Ora Clary era sul gradino più alto della Sala degli Accordi e guardava la piazza dell'Angelo. La luna era già sorta e spuntava dietro i tetti delle case e le torri antidemoni ne riflettevano la luce argentea. Il buio nascondeva bene le ferite e le cicatrici della città, che sembrava pacifica e tranquilla, sotto il cielo notturno... finché non si volgeva lo sguardo alla collina della Guardia e alle rovine della fortezza. Le guardie pattugliavano la piazza, comparendo nei cerchi luminosi dei lampioni di stregaluce e scomparendo nel buio. Si sforzavano di ignorare le presenza di Clary.
Qualche gradino più in basso, Simon camminava avanti e indietro, con passi perfettamente silenziosi e le mani in tasca. Quando, alla fine della scala, si voltava per tornare indietro verso Clary, la luce della luna si riverberava sulla pelle chiara, come da una superficie riflettente.
«Smettila di andare avanti e indietro» protestò Clary. «Mi rendi più nervosa.»
«Scusa.»
«Mi sembra di essere qui fuori da sempre.» Clary, pur tendendo le orecchie, non riusciva a sentire niente, tranne il sordo mormorio di molte voci che filtrava dalle porte chiuse della Sala degli Accordi. «Tu riesci a sentire quello che dicono?»
Simon socchiuse gli occhi e parve concentrarsi. «Qualcosa» disse dopo un breve silenzio.
«Quanto vorrei essere là dentro!» esclamò Clary, picchiando con rabbia i tacchi sui gradini. Luke le aveva chiesto di aspettare fuori, mentre il Conclave deliberava. Avrebbe voluto mandare Amatis con lei, ma Simon aveva insistito per andarci lui, sostenendo che era meglio se Amatis fosse restata dentro a difendere Clary. «Vorrei partecipare all'assemblea.»
«No» replicò Simon. «Non è vero.»
Clary sapeva perché Luke le aveva chiesto di aspettare fuori. Non era difficile immaginare che cosa stessero dicendo di lei là dentro.
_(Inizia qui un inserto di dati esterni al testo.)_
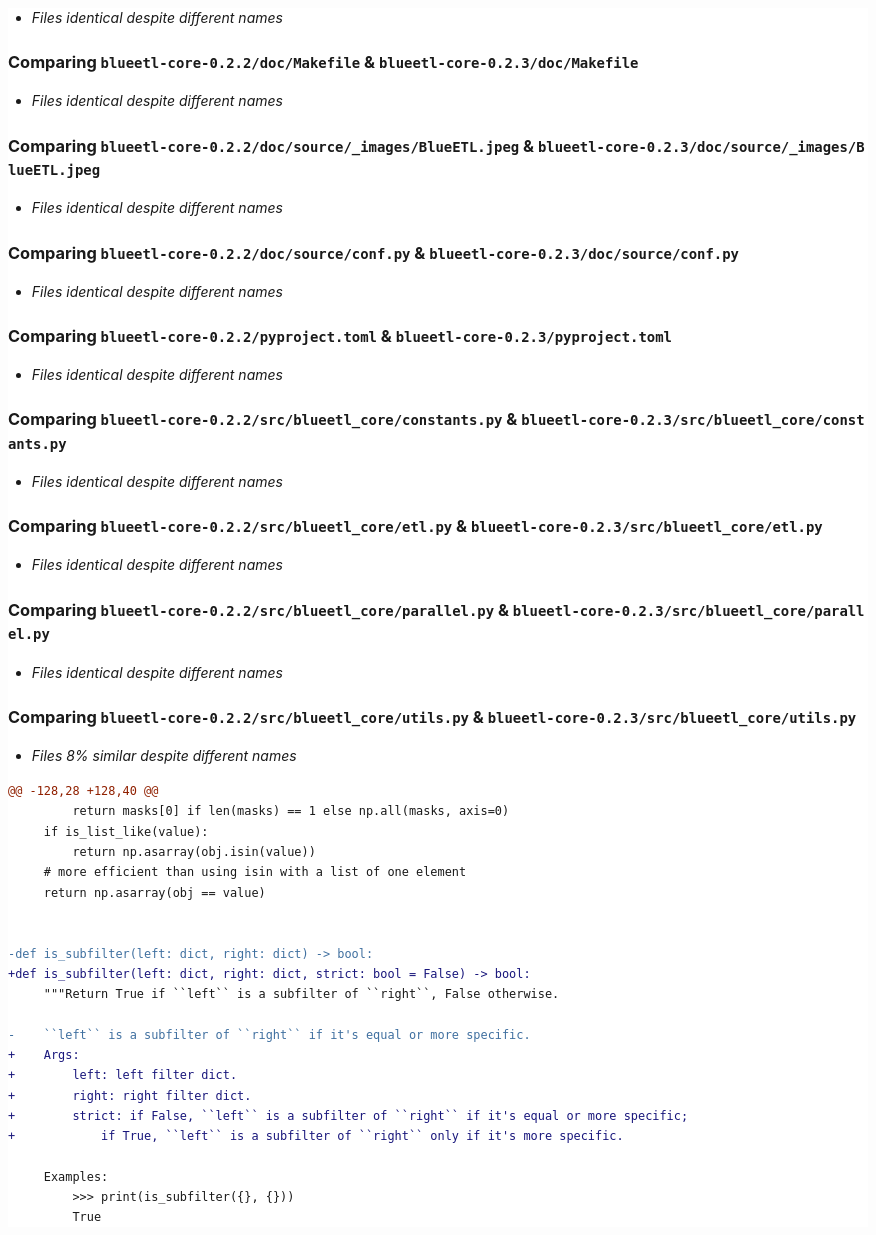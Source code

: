  * *Files identical despite different names*

### Comparing `blueetl-core-0.2.2/doc/Makefile` & `blueetl-core-0.2.3/doc/Makefile`

 * *Files identical despite different names*

### Comparing `blueetl-core-0.2.2/doc/source/_images/BlueETL.jpeg` & `blueetl-core-0.2.3/doc/source/_images/BlueETL.jpeg`

 * *Files identical despite different names*

### Comparing `blueetl-core-0.2.2/doc/source/conf.py` & `blueetl-core-0.2.3/doc/source/conf.py`

 * *Files identical despite different names*

### Comparing `blueetl-core-0.2.2/pyproject.toml` & `blueetl-core-0.2.3/pyproject.toml`

 * *Files identical despite different names*

### Comparing `blueetl-core-0.2.2/src/blueetl_core/constants.py` & `blueetl-core-0.2.3/src/blueetl_core/constants.py`

 * *Files identical despite different names*

### Comparing `blueetl-core-0.2.2/src/blueetl_core/etl.py` & `blueetl-core-0.2.3/src/blueetl_core/etl.py`

 * *Files identical despite different names*

### Comparing `blueetl-core-0.2.2/src/blueetl_core/parallel.py` & `blueetl-core-0.2.3/src/blueetl_core/parallel.py`

 * *Files identical despite different names*

### Comparing `blueetl-core-0.2.2/src/blueetl_core/utils.py` & `blueetl-core-0.2.3/src/blueetl_core/utils.py`

 * *Files 8% similar despite different names*

```diff
@@ -128,28 +128,40 @@
         return masks[0] if len(masks) == 1 else np.all(masks, axis=0)
     if is_list_like(value):
         return np.asarray(obj.isin(value))
     # more efficient than using isin with a list of one element
     return np.asarray(obj == value)
 
 
-def is_subfilter(left: dict, right: dict) -> bool:
+def is_subfilter(left: dict, right: dict, strict: bool = False) -> bool:
     """Return True if ``left`` is a subfilter of ``right``, False otherwise.
 
-    ``left`` is a subfilter of ``right`` if it's equal or more specific.
+    Args:
+        left: left filter dict.
+        right: right filter dict.
+        strict: if False, ``left`` is a subfilter of ``right`` if it's equal or more specific;
+            if True, ``left`` is a subfilter of ``right`` only if it's more specific.
 
     Examples:
         >>> print(is_subfilter({}, {}))
         True
```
Una bugiarda. Una fanatica. Un povera sciocca. Una pazza. Una stupida. Un mostro. La figlia di Valentine. Forse era molto meglio stare fuori, ma la tensione dell'attesa era quasi un dolore fisico.
«Magari potrei arrampicarmi su una di quelle» buttò lì Simon, indicandole con lo sguardo le massicce colonne bianche che sostenevano il tetto spiovente della sala. Erano decorate da intrecci di rune incise nella pietra, ma per il resto non avevano punti d'appiglio visibili. «Per scaricare un po' di tensione.»
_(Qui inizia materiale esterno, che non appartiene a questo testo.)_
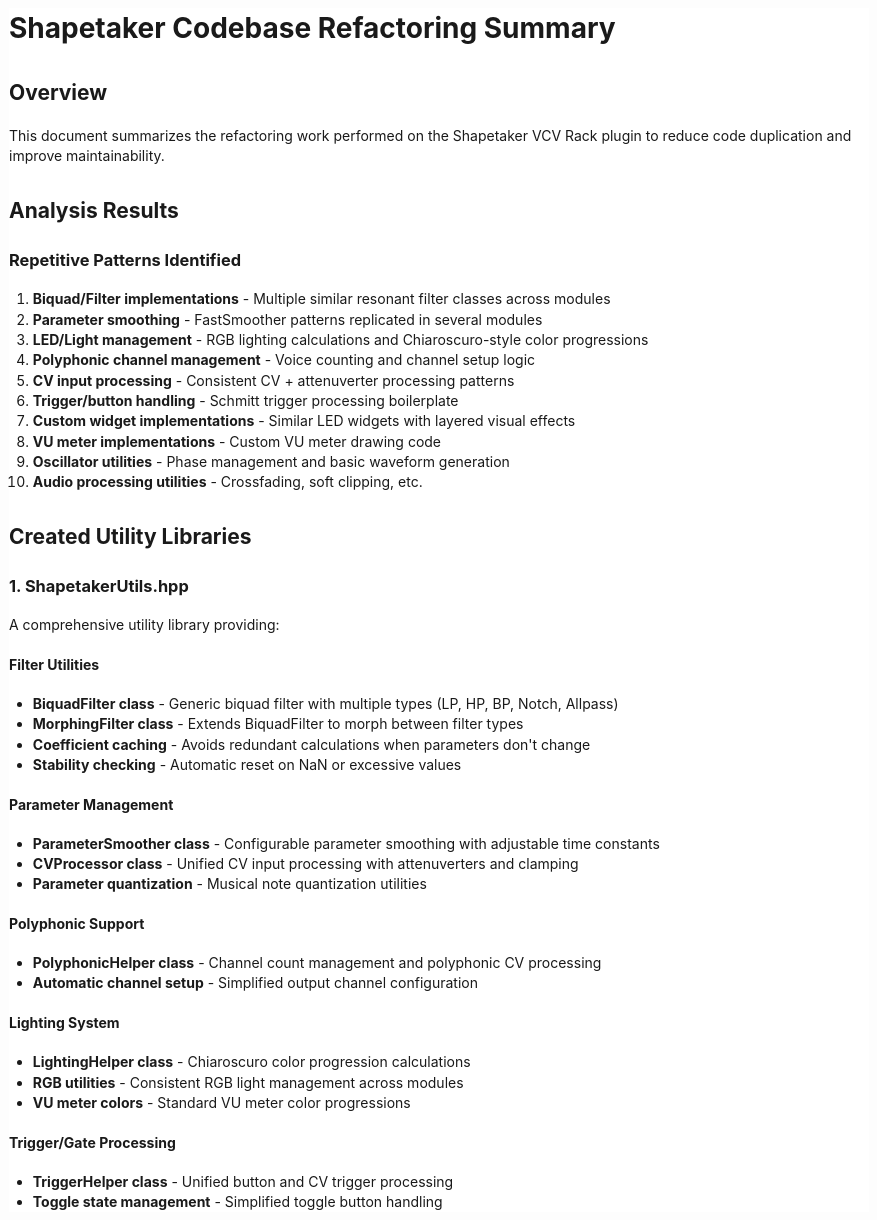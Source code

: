 # Shapetaker Codebase Refactoring Summary

## Overview
This document summarizes the refactoring work performed on the Shapetaker VCV Rack plugin to reduce code duplication and improve maintainability.

## Analysis Results

### Repetitive Patterns Identified
1. **Biquad/Filter implementations** - Multiple similar resonant filter classes across modules
2. **Parameter smoothing** - FastSmoother patterns replicated in several modules  
3. **LED/Light management** - RGB lighting calculations and Chiaroscuro-style color progressions
4. **Polyphonic channel management** - Voice counting and channel setup logic
5. **CV input processing** - Consistent CV + attenuverter processing patterns
6. **Trigger/button handling** - Schmitt trigger processing boilerplate
7. **Custom widget implementations** - Similar LED widgets with layered visual effects
8. **VU meter implementations** - Custom VU meter drawing code
9. **Oscillator utilities** - Phase management and basic waveform generation
10. **Audio processing utilities** - Crossfading, soft clipping, etc.

## Created Utility Libraries

### 1. ShapetakerUtils.hpp
A comprehensive utility library providing:

#### Filter Utilities
- **BiquadFilter class** - Generic biquad filter with multiple types (LP, HP, BP, Notch, Allpass)
- **MorphingFilter class** - Extends BiquadFilter to morph between filter types
- **Coefficient caching** - Avoids redundant calculations when parameters don't change
- **Stability checking** - Automatic reset on NaN or excessive values

#### Parameter Management
- **ParameterSmoother class** - Configurable parameter smoothing with adjustable time constants
- **CVProcessor class** - Unified CV input processing with attenuverters and clamping
- **Parameter quantization** - Musical note quantization utilities

#### Polyphonic Support
- **PolyphonicHelper class** - Channel count management and polyphonic CV processing
- **Automatic channel setup** - Simplified output channel configuration

#### Lighting System
- **LightingHelper class** - Chiaroscuro color progression calculations
- **RGB utilities** - Consistent RGB light management across modules
- **VU meter colors** - Standard VU meter color progressions

#### Trigger/Gate Processing
- **TriggerHelper class** - Unified button and CV trigger processing
- **Toggle state management** - Simplified toggle button handling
«Ma dai!» esclamò Clary. «Sei un vampiro, mica Spiderman.»
Per tutta risposta, Simon salì agilmente i gradini e si avvicinò alla colonna. La osservò pensoso per un momento, poi vi appoggiò le mani e cominciò ad arrampicarsi. Clary lo guardò a bocca aperta, mentre con i piedi e la punta delle dita trovava appigli impossibili sulla pietra leggermente incisa. «Tu sei Spiderman!» esclamò Clary.